Our development process
Below is an attempt to, in an easy and understandable way, describe how our development is done. All algos you see on this site have gone through this process. The idea behind creating this process was to standardize our development to make it measurable and possible to adjust. By creating algos through the same process over and over again we can tune and adjust the steps to make it even better. We continuously make small improvements to the process to make sure it only creates algos that are robust; a prerequisite to be profitable in algo trading.
4 steps for success
Defining an edge or an idea, and enunciating the strategy including settings e.g. timeframe, index, stoploss
IS/OOS-optimization of the source code parameters using 60-70% IS and 40-30% OOS.
60/40 WF-test over 5 iterations. All periods must be over 50% WF-efficiency. Total efficiency over 80%.
Algos tested in demo for X trades or 10k bars before going to live, also for X trades or 10k bars*
*X = 5% of number of trades in backtest
Source code optimization
Walk forward testing
Demo, trial &
1. Strategy idea and alignment
The ideas for our strategies are rarely forced. Ideas come up in our free time, in the running track or in our sleep. All our ideas are noted and vaguely formulated for all of us to see. There are currently around 100 ideas waiting to be started. Most ideas are trashed before even reaching development.
We have an agile approach to our development and focus on stop starting, start finishing. Therefor we will never start with a new strategy before we have finished another.
In this step we look at the idea draft and try to translate it in to a profitable strategy. We do this mainbly through experience, we look at the nature of the entry and exit and try to figure the best way this idea could work in practice and for which markets and market phases. We try to keep the idea independent from specificites as far as possible in this step.
Frequent activitites in this step: deciding timeframe, market phase trading hours, stop loss range, target profit range, trailing stop type, keep or close weekend positions, etc.
2. Source code optimization
In step 2 we take the source code developed in step 1 and optimize it. We optimize it for maximum 70% of the bars for IS (IN-SAMPLE) and use minimum 30% of the bars for OOS (OUT-OF-SAMPLE). The IS period is carefully selected to make sure it covers multiple market phases. Most often we use 60%/40% optimization.

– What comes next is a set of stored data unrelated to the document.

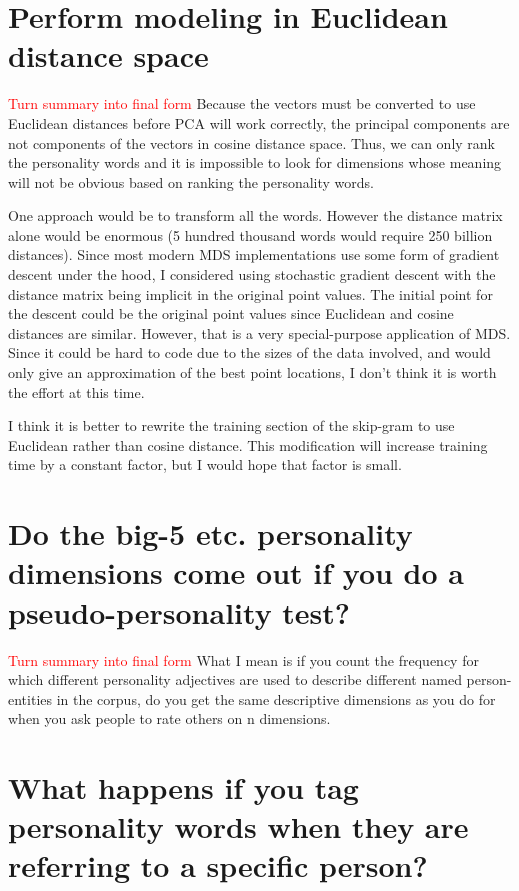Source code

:\documentclass[10pt,letterpaper]{book}
\newcommand{\todo}[1]{\textcolor{red}{#1}}
\begin{document}
\section{Perform modeling in Euclidean distance space}

\todo{Turn summary into final form}
Because the vectors must be converted to use Euclidean distances before PCA will work correctly, the principal components are not components of the vectors in cosine distance space. Thus, we can only rank the personality words and it is impossible to look for dimensions whose meaning will not be obvious based on ranking the personality words.

One approach would be to transform all the words. However the distance matrix alone would be enormous (5 hundred thousand words would require 250 billion distances). Since most modern MDS implementations use some form of gradient descent under the hood, I considered using stochastic gradient descent with the distance matrix being implicit in the original point values. The initial point for the descent could be the original point values since Euclidean and cosine distances are similar. However, that is a very special-purpose application of MDS. Since it could be hard to code due to the sizes of the data involved, and would only give an approximation of the best point locations, I don't think it is worth the effort at this time.

I think it is better to rewrite the training section of the skip-gram to use Euclidean rather than cosine distance. This modification will increase training time by a constant factor, but I would hope that factor is small.

\section{Do the big-5 etc. personality dimensions come out if you do a pseudo-personality test?}
\todo{Turn summary into final form}
What I mean is if you count the frequency for which different personality adjectives are used to describe different named person-entities in the corpus, do you get the same descriptive dimensions as you do for when you ask people to rate others on n dimensions.

\section{What happens if you tag personality words when they are referring to a specific person?}
\end{document}
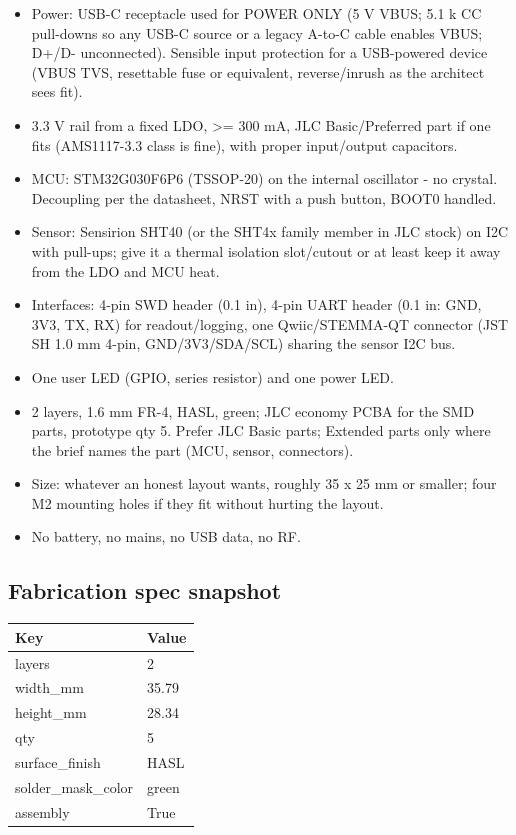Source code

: \documentclass[11pt,a4paper]{article}
\begin{document}
\begin{itemize}
\item Power: USB-C receptacle used for POWER ONLY (5 V VBUS; 5.1 k CC pull-downs so
any USB-C source or a legacy A-to-C cable enables VBUS; D+/D- unconnected).
Sensible input protection for a USB-powered device (VBUS TVS, resettable
fuse or equivalent, reverse/inrush as the architect sees fit).
\item 3.3 V rail from a fixed LDO, \textgreater{}= 300 mA, JLC Basic/Preferred part if one fits
(AMS1117-3.3 class is fine), with proper input/output capacitors.
\item MCU: STM32G030F6P6 (TSSOP-20) on the internal oscillator - no crystal.
Decoupling per the datasheet, NRST with a push button, BOOT0 handled.
\item Sensor: Sensirion SHT40 (or the SHT4x family member in JLC stock) on I2C with
pull-ups; give it a thermal isolation slot/cutout or at least keep it away
from the LDO and MCU heat.
\item Interfaces: 4-pin SWD header (0.1 in), 4-pin UART header (0.1 in: GND, 3V3,
TX, RX) for readout/logging, one Qwiic/STEMMA-QT connector (JST SH 1.0 mm
4-pin, GND/3V3/SDA/SCL) sharing the sensor I2C bus.
\item One user LED (GPIO, series resistor) and one power LED.
\item 2 layers, 1.6 mm FR-4, HASL, green; JLC economy PCBA for the SMD parts,
prototype qty 5. Prefer JLC Basic parts; Extended parts only where the brief
names the part (MCU, sensor, connectors).
\item Size: whatever an honest layout wants, roughly 35 x 25 mm or smaller; four
M2 mounting holes if they fit without hurting the layout.
\item No battery, no mains, no USB data, no RF.
\end{itemize}
\subsection*{Fabrication spec snapshot}
{\small
\begin{longtable}{ll}
\toprule
\textbf{Key} & \textbf{Value} \\
\midrule
\endhead
layers & 2 \\
width\_mm & 35.79 \\
height\_mm & 28.34 \\
qty & 5 \\
surface\_finish & HASL \\
solder\_mask\_color & green \\
assembly & True \\
\bottomrule
\end{longtable}
}
\end{document}
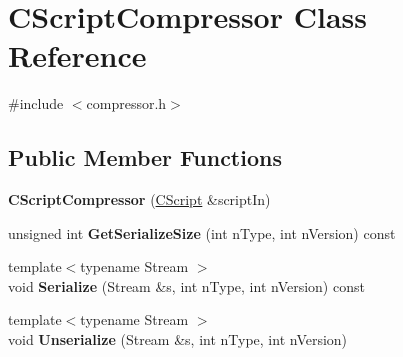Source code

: \hypertarget{class_c_script_compressor}{}\section{C\+Script\+Compressor Class Reference}
\label{class_c_script_compressor}


{\ttfamily \#include $<$compressor.\+h$>$}

\subsection*{Public Member Functions}
\begin{DoxyCompactItemize}
\item 
\mbox{\label{class_c_script_compressor_aad31afe3d14387b163b5c043e834ca2b}} 
{\bfseries C\+Script\+Compressor} (\mbox{\hyperlink{class_c_script}{C\+Script}} \&script\+In)
\item 
\mbox{\label{class_c_script_compressor_afd6f2bea6c0ba2d34f770997e96bc23d}} 
unsigned int {\bfseries Get\+Serialize\+Size} (int n\+Type, int n\+Version) const
\item 
\mbox{\label{class_c_script_compressor_a5702b644df500ddd11c56d0490e8be44}} 
{\footnotesize template$<$typename Stream $>$ }\\void {\bfseries Serialize} (Stream \&s, int n\+Type, int n\+Version) const
\item 
\mbox{\label{class_c_script_compressor_a016fa6e3d2735d95fcf773271da073d5}} 
{\footnotesize template$<$typename Stream $>$ }\\void {\bfseries Unserialize} (Stream \&s, int n\+Type, int n\+Version)
\end{DoxyCompactItemize}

The gain curve in the OOS is not allowed to deviate more than X percent from the gain curve in the IS. The same is true for winrate and profit factor, they can't deviate from the IS period more than Y percent. In conclusion, the algo need to behave similarly in the OOS period as it does in the IS period to be accepted to the next step.
3. Walk-forward testing
In this step we run walk-forward test with 70%/30% samples and 60/40% samples for both 5 and 6 iterations. In order to be accepted to the next step, the algo need to achieve certain metrics e.g. all periods must have over 50% WF efficiency, the total efficiency of the algo must be over 80%, etc.

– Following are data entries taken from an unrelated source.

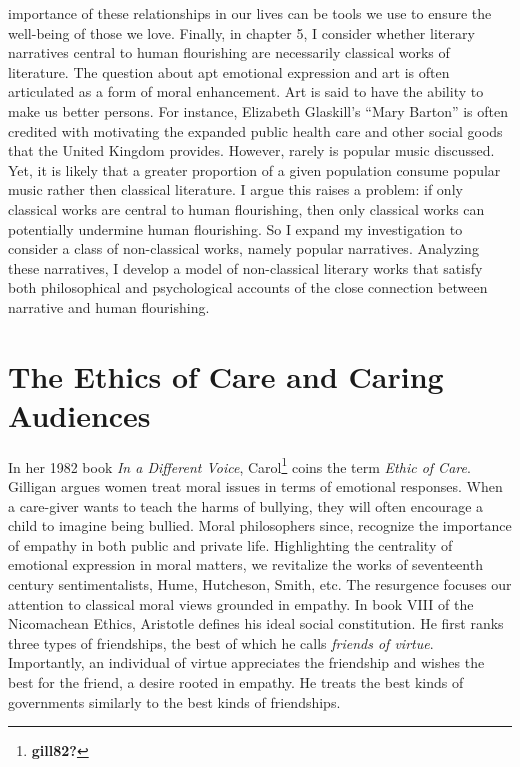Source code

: \documentclass[
  12pt,
]{book}
\theoremstyle{definition}
\theoremstyle{definition}
\theoremstyle{definition}
\theoremstyle{definition}
\theoremstyle{remark}
\begin{document}
importance of these relationships in our lives can be tools we use to ensure the well-being of those we love. Finally, in chapter 5, I consider whether literary narratives central to human flourishing are necessarily classical works of literature. The question about apt emotional expression and art is often articulated as a form of moral enhancement. Art is said to have the ability to make us better persons. For instance, Elizabeth Glaskill's ``Mary Barton'' is often credited with motivating the expanded public health care and other social goods that the United Kingdom provides. However, rarely is popular music discussed. Yet, it is likely that a greater proportion of a given population consume popular music rather then classical literature. I argue this raises a problem: if only classical works are central to human flourishing, then only classical works can potentially undermine human flourishing. So I expand my investigation to consider a class of non-classical works, namely popular narratives. Analyzing these narratives, I develop a model of non-classical literary works that satisfy both philosophical and psychological accounts of the close connection between narrative and human flourishing.

\section{The Ethics of Care and Caring Audiences}\label{the-ethics-of-care-and-caring-audiences}

In her 1982 book \emph{In a Different Voice}, Carol\footnote{\textbf{gill82?}} coins the term \emph{Ethic of Care}. Gilligan argues women treat moral issues in terms of emotional responses. When a care-giver wants to teach the harms of bullying, they will often encourage a child to imagine being bullied. Moral philosophers since, recognize the importance of empathy in both public and private life. Highlighting the centrality of emotional expression in moral matters, we revitalize the works of seventeenth century sentimentalists, Hume, Hutcheson, Smith, etc. The resurgence focuses our attention to classical moral views grounded in empathy. In book VIII of the Nicomachean Ethics, Aristotle defines his ideal social constitution. He first ranks three types of friendships, the best of which he calls \emph{friends of virtue}. Importantly, an individual of virtue appreciates the friendship and wishes the best for the friend, a desire rooted in empathy. He treats the best kinds of governments similarly to the best kinds of friendships.
\end{document}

It's this process that ensures that all algos that go to the next step will generate returns regularly and over time. It filters out intermittent algos and algos that doesn't generate returns evenly.
4. Demo, trial and Live
Even though most bots have an OOS period leading up to the demo date, we choose to run the algo extensively in both demo and live. Before running the algo live we will run it in demo for 10 000 bars or at least 5% of the number of trades in the backtest. The result have to reflect the backtest in order to be started live with real money.

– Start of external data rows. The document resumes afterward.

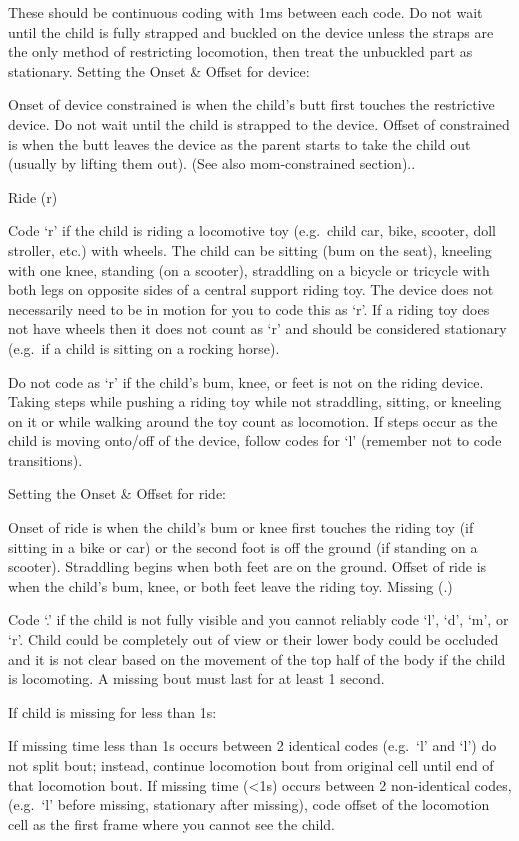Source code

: \documentclass[
]{book}
\begin{document}
These should be continuous coding with 1ms between each code. Do not wait until the child is fully strapped and buckled on the device unless the straps are the only method of restricting locomotion, then treat the unbuckled part as stationary.
Setting the Onset \& Offset for device:

Onset of device constrained is when the child's butt first touches the restrictive device. Do not wait until the child is strapped to the device.
Offset of constrained is when the butt leaves the device as the parent starts to take the child out (usually by lifting them out). (See also mom-constrained section)..

Ride (r)

Code `r' if the child is riding a locomotive toy (e.g.~child car, bike, scooter, doll stroller, etc.) with wheels. The child can be sitting (bum on the seat), kneeling with one knee, standing (on a scooter), straddling on a bicycle or tricycle with both legs on opposite sides of a central support riding toy. The device does not necessarily need to be in motion for you to code this as `r'. If a riding toy does not have wheels then it does not count as `r' and should be considered stationary (e.g.~if a child is sitting on a rocking horse).

Do not code as `r' if the child's bum, knee, or feet is not on the riding device. Taking steps while pushing a riding toy while not straddling, sitting, or kneeling on it or while walking around the toy count as locomotion. If steps occur as the child is moving onto/off of the device, follow codes for `l' (remember not to code transitions).

Setting the Onset \& Offset for ride:

Onset of ride is when the child's bum or knee first touches the riding toy (if sitting in a bike or car) or the second foot is off the ground (if standing on a scooter). Straddling begins when both feet are on the ground.
Offset of ride is when the child's bum, knee, or both feet leave the riding toy.
Missing (.)

Code `.' if the child is not fully visible and you cannot reliably code `l', `d', `m', or `r'. Child could be completely out of view or their lower body could be occluded and it is not clear based on the movement of the top half of the body if the child is locomoting. A missing bout must last for at least 1 second.

If child is missing for less than 1s:

If missing time less than 1s occurs between 2 identical codes (e.g.~`l' and `l') do not split bout; instead, continue locomotion bout from original cell until end of that locomotion bout.
If missing time (\textless1s) occurs between 2 non-identical codes, (e.g.~`l' before missing, stationary after missing), code offset of the locomotion cell as the first frame where you cannot see the child.
\end{document}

Before releasing it to our customers we will run the algo live with real money ourselves for an additional 10 000 bars or 5% trades. All algos will before release be offered to all customers for a month to be started in demo, or live for those brave enough. In summation this means that we have a 30% OOS period, 20 000 bars or 10% trades, and 1 month demo in live before we offer the algo for rental, ensuring that the algo is robust.